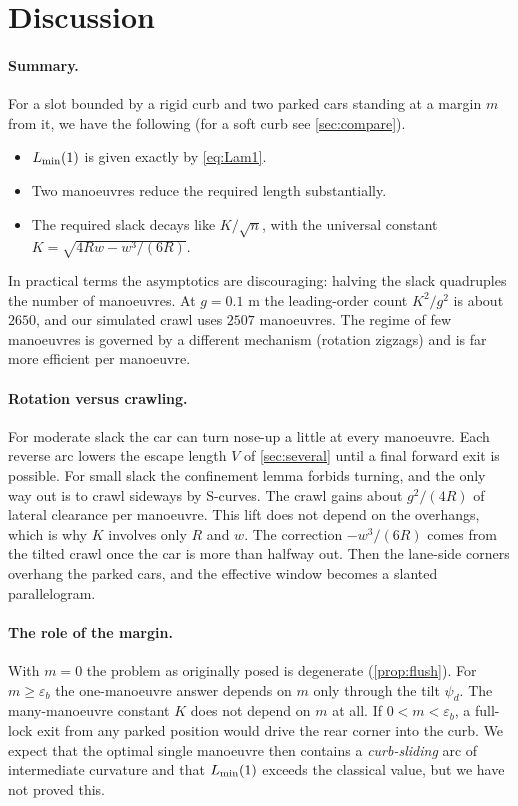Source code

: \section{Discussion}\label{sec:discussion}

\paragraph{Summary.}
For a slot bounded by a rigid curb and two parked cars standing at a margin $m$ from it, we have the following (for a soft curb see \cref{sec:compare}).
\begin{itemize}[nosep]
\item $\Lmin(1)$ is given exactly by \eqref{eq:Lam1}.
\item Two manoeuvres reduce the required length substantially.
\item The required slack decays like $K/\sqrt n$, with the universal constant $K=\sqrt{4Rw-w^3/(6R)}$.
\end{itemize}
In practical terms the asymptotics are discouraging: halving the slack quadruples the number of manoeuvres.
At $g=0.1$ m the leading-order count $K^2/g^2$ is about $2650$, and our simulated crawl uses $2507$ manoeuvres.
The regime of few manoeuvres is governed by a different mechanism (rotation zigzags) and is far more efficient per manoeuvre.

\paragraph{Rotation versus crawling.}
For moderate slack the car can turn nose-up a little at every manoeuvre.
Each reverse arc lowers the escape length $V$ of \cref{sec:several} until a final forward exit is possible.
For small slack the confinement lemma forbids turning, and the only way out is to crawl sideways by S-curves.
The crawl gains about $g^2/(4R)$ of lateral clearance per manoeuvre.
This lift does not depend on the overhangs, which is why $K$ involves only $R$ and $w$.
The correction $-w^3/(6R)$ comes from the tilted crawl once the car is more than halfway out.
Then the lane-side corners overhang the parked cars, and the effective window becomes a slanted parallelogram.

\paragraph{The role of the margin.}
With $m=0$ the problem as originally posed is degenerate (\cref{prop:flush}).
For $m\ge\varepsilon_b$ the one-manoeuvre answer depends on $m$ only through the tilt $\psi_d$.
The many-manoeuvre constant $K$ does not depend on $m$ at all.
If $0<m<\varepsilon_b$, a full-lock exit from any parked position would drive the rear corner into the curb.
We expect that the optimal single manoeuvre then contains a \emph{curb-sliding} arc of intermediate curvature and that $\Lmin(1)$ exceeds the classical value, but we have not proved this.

•••

### Work to be completed
An exact copy of the listing is needed, minus its pictures.

### Problem solution
Source code

: \section{Discussion}\label{sec:discussion}

\paragraph{Summary.}
For a slot bounded by a rigid curb and two parked cars standing at a margin $m$ from it, we have the following (for a soft curb see \cref{sec:compare}).
\begin{itemize}[nosep]
\item $\Lmin(1)$ is given exactly by \eqref{eq:Lam1}.
\item Two manoeuvres reduce the required length substantially.
\item The required slack decays like $K/\sqrt n$, with the universal constant $K=\sqrt{4Rw-w^3/(6R)}$.
\end{itemize}
In practical terms the asymptotics are discouraging: halving the slack quadruples the number of manoeuvres.
At $g=0.1$ m the leading-order count $K^2/g^2$ is about $2650$, and our simulated crawl uses $2507$ manoeuvres.
The regime of few manoeuvres is governed by a different mechanism (rotation zigzags) and is far more efficient per manoeuvre.

\paragraph{Rotation versus crawling.}
For moderate slack the car can turn nose-up a little at every manoeuvre.
Each reverse arc lowers the escape length $V$ of \cref{sec:several} until a final forward exit is possible.
For small slack the confinement lemma forbids turning, and the only way out is to crawl sideways by S-curves.
The crawl gains about $g^2/(4R)$ of lateral clearance per manoeuvre.
This lift does not depend on the overhangs, which is why $K$ involves only $R$ and $w$.
The correction $-w^3/(6R)$ comes from the tilted crawl once the car is more than halfway out.
Then the lane-side corners overhang the parked cars, and the effective window becomes a slanted parallelogram.

\paragraph{The role of the margin.}
With $m=0$ the problem as originally posed is degenerate (\cref{prop:flush}).
For $m\ge\varepsilon_b$ the one-manoeuvre answer depends on $m$ only through the tilt $\psi_d$.
The many-manoeuvre constant $K$ does not depend on $m$ at all.
If $0<m<\varepsilon_b$, a full-lock exit from any parked position would drive the rear corner into the curb.
We expect that the optimal single manoeuvre then contains a \emph{curb-sliding} arc of intermediate curvature and that $\Lmin(1)$ exceeds the classical value, but we have not proved this.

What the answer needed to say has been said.